For earlier works from the “Negative Entropy” series, Tajima used field recordings taken in her former home of Philadelphia. These new works use auditory brainwave data, gathered through a collaboration with neurosurgeons using electro-stimulation in a procedure to repair brain function. With audio from the procedure provided by the neurosurgeons, Tajima created spectrograms, digitally assigning each frequency a color. She monumentalizes these blips of individual consciousness, blown up to vast proportions, to represent infinitesimal, fleeting moments of existence. Through this use of scale, Tajima is able “to play with this feeling of the individual among masses.”
Sense Object, (January 1st, 2023, United States), 2023
Mika Tajima
Pace Gallery
She also harnesses scale to great effect with the sculpture Sense Object (January 1, 2023, United States) (2024)—the heart of the exhibition, in which she holds up the relatively short life of digital technology against the vastness of geologic time. The sculpture comprises a large rose quartz stone on a in a glass case, adorned with a small, circular piece of glass. The glass is a 5D memory crystal—an experimental bit of nanotechnology colloquially known as the “Superman memory crystal”—that stores every post published on Twitter (now X) on January 1, 2023. The massive amount of data is a representation of our collective digital footprint, compressed into a single object.
Sense Object is featured in “Energetics” alongside three other rose quartz monoliths—part of Tajima’s “Pranayama” series, named after the Indian breathing ritual. Tajima chose to incorporate rose quartz both in reference to New Age spiritual practices and because of its piezoelectric qualities, or its ability to generate an electric charge. Specifically, she underscores how it is used to power timepieces. “It sometimes feels like time is moving so fast—if you think about digital technology and what’s happening with that,” she said. “But then here’s a timepiece: the crystal that has been keeping time since however many gazillion years since being formed…. There’s all these temporalities in the show that help situate the viewer and myself within this timeline of infinity.”
Negative Entropy (Inscape Holding Breath Meditation, Quad), 2024
Mika Tajima
Pace Gallery
Tajima’s hulking sculptures—stand-ins for human figures—also represent how people attempt to understand or control the body. The hollowed rose quartz crystals are dimpled with bronze jacuzzi jets, allowing viewers to see straight through the stones. The placements of these piercings are based on diagrams of acupuncture pressure points.
“If capitalism and technology are constantly trying to harness our energy…a lot of these both ancient and modern techniques are co-opted by capitalism to be in service of something else,” Tajima explained, citing the corporatization of spiritual practices like meditation as a technique to improve productivity. “There are all of these things that are in tension with each other because, of course, meditation ostensibly is really for the individual.”

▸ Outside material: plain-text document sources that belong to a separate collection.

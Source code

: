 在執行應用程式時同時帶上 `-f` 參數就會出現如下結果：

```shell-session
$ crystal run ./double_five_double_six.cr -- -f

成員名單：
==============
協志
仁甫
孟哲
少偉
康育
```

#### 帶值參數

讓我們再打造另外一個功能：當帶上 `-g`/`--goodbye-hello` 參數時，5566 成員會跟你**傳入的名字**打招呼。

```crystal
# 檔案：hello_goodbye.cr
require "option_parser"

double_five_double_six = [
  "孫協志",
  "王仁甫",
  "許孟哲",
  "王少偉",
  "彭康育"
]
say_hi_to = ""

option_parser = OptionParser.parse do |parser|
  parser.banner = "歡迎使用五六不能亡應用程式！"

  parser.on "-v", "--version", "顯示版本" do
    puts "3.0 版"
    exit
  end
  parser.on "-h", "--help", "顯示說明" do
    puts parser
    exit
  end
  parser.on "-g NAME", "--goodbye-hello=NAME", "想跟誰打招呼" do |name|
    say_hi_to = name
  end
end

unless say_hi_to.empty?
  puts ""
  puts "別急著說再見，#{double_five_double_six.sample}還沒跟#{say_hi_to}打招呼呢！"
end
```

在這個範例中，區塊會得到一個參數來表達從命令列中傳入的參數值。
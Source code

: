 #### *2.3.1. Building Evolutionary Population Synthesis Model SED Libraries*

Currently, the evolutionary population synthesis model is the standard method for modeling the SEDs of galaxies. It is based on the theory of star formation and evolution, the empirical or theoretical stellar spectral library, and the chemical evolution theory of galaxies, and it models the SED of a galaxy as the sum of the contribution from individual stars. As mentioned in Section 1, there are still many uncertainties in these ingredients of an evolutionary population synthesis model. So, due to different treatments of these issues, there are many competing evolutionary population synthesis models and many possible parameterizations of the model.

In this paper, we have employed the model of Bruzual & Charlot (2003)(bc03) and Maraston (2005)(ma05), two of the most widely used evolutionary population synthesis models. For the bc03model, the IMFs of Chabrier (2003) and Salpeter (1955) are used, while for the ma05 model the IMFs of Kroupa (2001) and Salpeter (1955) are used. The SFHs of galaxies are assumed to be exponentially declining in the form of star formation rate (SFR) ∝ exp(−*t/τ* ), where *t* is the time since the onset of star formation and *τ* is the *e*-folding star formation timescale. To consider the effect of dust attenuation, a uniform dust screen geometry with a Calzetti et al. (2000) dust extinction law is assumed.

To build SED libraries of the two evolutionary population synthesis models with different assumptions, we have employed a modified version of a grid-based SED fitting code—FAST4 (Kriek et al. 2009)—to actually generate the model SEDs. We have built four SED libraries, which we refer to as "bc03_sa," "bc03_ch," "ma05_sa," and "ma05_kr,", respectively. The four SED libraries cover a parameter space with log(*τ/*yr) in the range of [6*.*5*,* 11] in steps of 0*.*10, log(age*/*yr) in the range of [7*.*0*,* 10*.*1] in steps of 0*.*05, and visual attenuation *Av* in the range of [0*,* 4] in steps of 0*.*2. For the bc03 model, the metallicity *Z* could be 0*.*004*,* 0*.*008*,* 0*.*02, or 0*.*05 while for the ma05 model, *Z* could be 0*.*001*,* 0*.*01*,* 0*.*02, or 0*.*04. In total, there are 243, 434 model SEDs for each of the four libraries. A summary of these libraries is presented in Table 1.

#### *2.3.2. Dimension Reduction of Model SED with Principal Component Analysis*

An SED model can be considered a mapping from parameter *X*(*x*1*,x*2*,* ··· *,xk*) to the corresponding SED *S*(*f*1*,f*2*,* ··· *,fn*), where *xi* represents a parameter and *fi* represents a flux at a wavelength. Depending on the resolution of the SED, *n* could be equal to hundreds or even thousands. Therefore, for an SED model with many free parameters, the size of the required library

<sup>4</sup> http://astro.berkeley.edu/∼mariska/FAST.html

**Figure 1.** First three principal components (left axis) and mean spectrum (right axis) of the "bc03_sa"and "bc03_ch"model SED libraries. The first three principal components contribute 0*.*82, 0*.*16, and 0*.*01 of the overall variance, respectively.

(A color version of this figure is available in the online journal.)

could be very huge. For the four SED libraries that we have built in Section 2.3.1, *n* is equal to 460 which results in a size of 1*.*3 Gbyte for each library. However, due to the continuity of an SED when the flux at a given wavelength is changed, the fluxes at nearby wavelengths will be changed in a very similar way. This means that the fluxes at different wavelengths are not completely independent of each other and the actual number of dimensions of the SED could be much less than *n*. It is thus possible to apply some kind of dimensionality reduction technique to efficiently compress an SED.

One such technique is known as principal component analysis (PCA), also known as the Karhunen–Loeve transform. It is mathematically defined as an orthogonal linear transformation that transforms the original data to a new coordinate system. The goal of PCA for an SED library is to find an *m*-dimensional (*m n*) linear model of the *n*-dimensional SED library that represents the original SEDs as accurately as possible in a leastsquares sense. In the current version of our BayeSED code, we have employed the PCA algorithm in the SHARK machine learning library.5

Negative Entropy (Deep Brain Stimulation, Yellow, Full Width, Exa), 2024
Mika Tajima
Pace Gallery
Above all, the 13 artworks in “Energetics” interrogate human existence, weaving together the infinite and infinitesimal as markers of memory and experience. Through her artwork—embedded with brain spasms, Tweets, and ultraviolet flowers—Tajima reflects the ways that we constantly change alongside the rapid pace of technological advancement, whether we want to or not.
“I’m triangulating and echolocating myself,” she said. “I’m always joking about tricking the algorithm because you don’t want to be fully known. An individual is constantly in formation and transformation….like dying, but glowing.”